Exercise description:
Leave out the lines before the one with "[xieguigang](https://github.com/xieguigang)"; output that line and all remaining lines of the records exactly.

(Extracted records)
****************************************

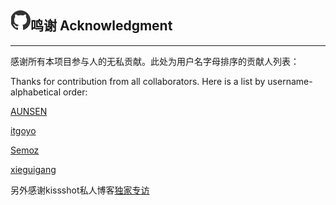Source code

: ## ![](/assets/logo.png)鸣谢   Acknowledgment

---

感谢所有本项目参与人的无私贡献。此处为用户名字母排序的贡献人列表：

Thanks for contribution from all collaborators. Here is a list by username-alphabetical order:

[AUNSEN](https://github.com/aunsen)

[itgoyo](https://github.com/itgoyo)

[Semoz](https://github.com/Semoz)

[xieguigang](https://github.com/xieguigang)

另外感谢kissshot私人博客[独家专访](https://03k.org/github-guide.html)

****************************************

Answer:
[xieguigang](https://github.com/xieguigang)

另外感谢kissshot私人博客[独家专访](https://03k.org/github-guide.html)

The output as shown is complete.